Collected data
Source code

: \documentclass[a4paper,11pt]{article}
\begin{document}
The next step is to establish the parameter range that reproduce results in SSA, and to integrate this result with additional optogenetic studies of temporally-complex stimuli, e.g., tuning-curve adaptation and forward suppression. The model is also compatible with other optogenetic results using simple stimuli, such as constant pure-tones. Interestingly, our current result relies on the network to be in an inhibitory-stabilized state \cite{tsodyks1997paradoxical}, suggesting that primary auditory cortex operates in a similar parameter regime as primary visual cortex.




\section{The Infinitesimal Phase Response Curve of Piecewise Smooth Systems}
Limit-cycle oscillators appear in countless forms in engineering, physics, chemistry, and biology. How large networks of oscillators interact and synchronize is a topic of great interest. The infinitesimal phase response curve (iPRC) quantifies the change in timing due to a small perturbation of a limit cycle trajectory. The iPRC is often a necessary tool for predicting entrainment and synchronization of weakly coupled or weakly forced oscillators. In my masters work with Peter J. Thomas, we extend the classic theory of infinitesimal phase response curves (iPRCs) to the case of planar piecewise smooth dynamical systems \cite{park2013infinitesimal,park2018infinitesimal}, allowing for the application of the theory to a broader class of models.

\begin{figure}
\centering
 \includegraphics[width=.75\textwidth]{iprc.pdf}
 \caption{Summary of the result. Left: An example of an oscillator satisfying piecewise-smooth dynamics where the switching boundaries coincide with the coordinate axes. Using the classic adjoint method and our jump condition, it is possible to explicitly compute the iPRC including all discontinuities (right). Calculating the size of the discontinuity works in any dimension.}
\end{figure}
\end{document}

→ ASSIGNED TASK
Quote every line of the data, word for word.

→ ANSWER SECTION
Source code

: \documentclass[a4paper,11pt]{article}
\begin{document}
The next step is to establish the parameter range that reproduce results in SSA, and to integrate this result with additional optogenetic studies of temporally-complex stimuli, e.g., tuning-curve adaptation and forward suppression. The model is also compatible with other optogenetic results using simple stimuli, such as constant pure-tones. Interestingly, our current result relies on the network to be in an inhibitory-stabilized state \cite{tsodyks1997paradoxical}, suggesting that primary auditory cortex operates in a similar parameter regime as primary visual cortex.




\section{The Infinitesimal Phase Response Curve of Piecewise Smooth Systems}
Limit-cycle oscillators appear in countless forms in engineering, physics, chemistry, and biology. How large networks of oscillators interact and synchronize is a topic of great interest. The infinitesimal phase response curve (iPRC) quantifies the change in timing due to a small perturbation of a limit cycle trajectory. The iPRC is often a necessary tool for predicting entrainment and synchronization of weakly coupled or weakly forced oscillators. In my masters work with Peter J. Thomas, we extend the classic theory of infinitesimal phase response curves (iPRCs) to the case of planar piecewise smooth dynamical systems \cite{park2013infinitesimal,park2018infinitesimal}, allowing for the application of the theory to a broader class of models.

\begin{figure}
\centering
 \includegraphics[width=.75\textwidth]{iprc.pdf}
 \caption{Summary of the result. Left: An example of an oscillator satisfying piecewise-smooth dynamics where the switching boundaries coincide with the coordinate axes. Using the classic adjoint method and our jump condition, it is possible to explicitly compute the iPRC including all discontinuities (right). Calculating the size of the discontinuity works in any dimension.}
\end{figure}
\end{document}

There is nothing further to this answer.